▶ PROVIDED RECORDS
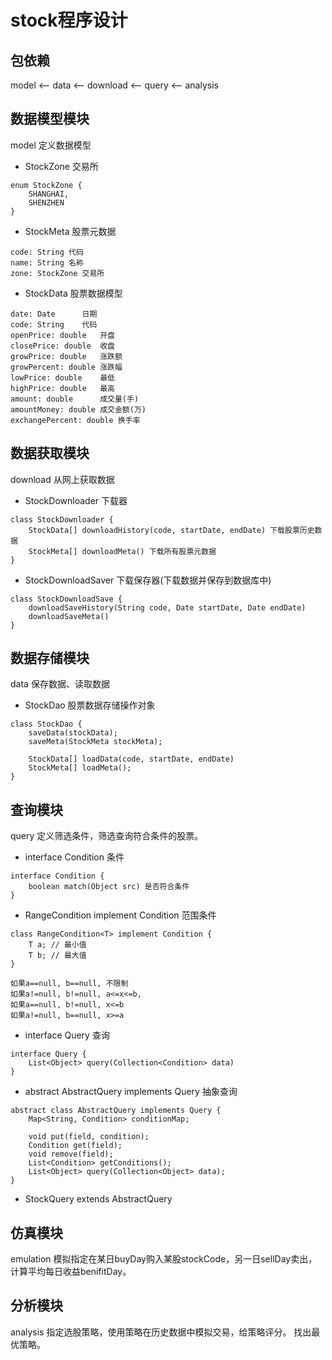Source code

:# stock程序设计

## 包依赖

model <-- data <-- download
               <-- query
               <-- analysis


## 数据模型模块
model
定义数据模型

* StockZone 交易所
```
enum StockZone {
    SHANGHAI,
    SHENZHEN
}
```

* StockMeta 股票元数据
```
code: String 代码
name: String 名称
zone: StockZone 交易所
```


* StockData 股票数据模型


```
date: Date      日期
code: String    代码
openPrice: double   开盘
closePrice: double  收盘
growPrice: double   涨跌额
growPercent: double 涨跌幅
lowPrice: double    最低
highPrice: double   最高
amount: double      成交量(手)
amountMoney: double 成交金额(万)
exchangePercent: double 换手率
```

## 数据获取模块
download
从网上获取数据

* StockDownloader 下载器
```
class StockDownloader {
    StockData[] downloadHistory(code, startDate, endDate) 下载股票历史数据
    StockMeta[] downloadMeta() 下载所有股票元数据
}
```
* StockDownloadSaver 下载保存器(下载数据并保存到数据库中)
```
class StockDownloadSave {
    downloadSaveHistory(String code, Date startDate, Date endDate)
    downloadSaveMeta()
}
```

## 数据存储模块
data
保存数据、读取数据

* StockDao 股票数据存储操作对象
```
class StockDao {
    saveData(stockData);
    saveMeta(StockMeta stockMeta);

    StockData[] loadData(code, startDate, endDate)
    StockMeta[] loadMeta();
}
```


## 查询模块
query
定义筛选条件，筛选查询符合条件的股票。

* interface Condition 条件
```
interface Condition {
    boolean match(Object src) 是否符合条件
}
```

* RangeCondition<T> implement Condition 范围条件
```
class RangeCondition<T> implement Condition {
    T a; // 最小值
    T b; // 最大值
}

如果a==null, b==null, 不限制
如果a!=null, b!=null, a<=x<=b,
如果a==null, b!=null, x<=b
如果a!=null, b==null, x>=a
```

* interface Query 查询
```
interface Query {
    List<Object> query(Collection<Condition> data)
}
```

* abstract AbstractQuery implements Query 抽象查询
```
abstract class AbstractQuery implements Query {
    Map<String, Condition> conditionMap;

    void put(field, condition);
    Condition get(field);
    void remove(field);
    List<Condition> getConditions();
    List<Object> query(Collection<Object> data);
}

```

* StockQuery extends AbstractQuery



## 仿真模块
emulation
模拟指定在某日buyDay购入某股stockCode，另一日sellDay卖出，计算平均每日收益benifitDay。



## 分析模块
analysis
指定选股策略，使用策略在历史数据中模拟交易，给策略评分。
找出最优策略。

==

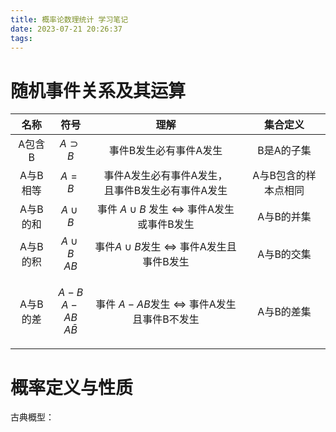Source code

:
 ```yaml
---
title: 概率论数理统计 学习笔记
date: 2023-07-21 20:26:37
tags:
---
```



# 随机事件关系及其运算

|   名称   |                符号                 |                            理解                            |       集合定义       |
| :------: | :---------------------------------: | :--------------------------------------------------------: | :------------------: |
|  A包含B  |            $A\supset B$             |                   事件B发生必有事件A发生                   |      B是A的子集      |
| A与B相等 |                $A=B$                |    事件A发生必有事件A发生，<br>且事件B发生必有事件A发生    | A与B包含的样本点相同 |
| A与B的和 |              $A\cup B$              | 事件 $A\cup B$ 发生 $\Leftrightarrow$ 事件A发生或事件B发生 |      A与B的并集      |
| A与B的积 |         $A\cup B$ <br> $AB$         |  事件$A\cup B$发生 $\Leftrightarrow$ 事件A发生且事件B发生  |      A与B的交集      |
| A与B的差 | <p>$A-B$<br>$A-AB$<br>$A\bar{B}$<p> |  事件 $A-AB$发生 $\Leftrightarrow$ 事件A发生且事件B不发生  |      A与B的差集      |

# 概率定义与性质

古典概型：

--

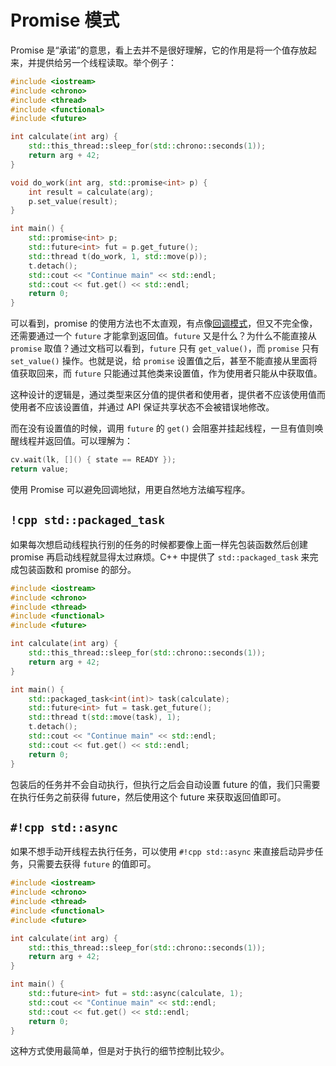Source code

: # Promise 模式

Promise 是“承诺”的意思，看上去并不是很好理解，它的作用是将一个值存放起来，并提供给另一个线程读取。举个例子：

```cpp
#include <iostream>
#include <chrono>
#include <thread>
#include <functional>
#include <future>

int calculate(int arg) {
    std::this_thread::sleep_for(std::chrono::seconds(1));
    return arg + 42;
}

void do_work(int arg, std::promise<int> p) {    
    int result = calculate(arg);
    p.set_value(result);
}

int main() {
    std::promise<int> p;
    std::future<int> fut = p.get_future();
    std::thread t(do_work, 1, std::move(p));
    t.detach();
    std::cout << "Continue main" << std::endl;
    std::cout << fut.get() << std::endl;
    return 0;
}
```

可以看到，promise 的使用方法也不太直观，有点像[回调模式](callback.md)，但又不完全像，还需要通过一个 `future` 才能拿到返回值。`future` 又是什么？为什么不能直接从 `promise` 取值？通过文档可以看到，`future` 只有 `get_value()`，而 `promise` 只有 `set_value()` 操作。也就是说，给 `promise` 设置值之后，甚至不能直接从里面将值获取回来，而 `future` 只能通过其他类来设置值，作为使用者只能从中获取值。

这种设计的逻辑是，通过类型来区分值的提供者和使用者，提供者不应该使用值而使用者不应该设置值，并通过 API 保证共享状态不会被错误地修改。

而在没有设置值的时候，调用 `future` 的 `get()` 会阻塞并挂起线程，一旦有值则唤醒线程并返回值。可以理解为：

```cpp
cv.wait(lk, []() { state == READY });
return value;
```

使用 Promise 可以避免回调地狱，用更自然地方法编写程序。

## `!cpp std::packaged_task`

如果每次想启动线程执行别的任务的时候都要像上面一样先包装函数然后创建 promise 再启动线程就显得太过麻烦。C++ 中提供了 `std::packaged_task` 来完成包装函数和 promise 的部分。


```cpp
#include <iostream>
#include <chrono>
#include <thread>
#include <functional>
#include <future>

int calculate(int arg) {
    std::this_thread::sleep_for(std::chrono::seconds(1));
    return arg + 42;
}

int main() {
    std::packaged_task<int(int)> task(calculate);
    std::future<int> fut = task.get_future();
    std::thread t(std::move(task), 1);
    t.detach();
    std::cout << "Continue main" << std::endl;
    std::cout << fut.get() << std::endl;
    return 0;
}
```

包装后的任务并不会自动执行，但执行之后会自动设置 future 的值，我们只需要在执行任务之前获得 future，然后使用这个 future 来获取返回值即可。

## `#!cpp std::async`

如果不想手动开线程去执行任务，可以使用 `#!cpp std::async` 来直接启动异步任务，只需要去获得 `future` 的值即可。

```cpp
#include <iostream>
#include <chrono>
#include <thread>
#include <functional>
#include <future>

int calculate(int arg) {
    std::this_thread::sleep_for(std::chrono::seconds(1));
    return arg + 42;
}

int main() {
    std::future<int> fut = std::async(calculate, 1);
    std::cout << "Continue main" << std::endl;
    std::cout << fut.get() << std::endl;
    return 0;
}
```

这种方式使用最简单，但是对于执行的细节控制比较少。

▶ WORK REQUEST
Could you find each line in the entries that contains the string "class" and copy it?

▶ RESULT OF THE TASK
class StockDownloader {
class StockDownloadSave {
class StockDao {
class RangeCondition<T> implement Condition {
abstract class AbstractQuery implements Query {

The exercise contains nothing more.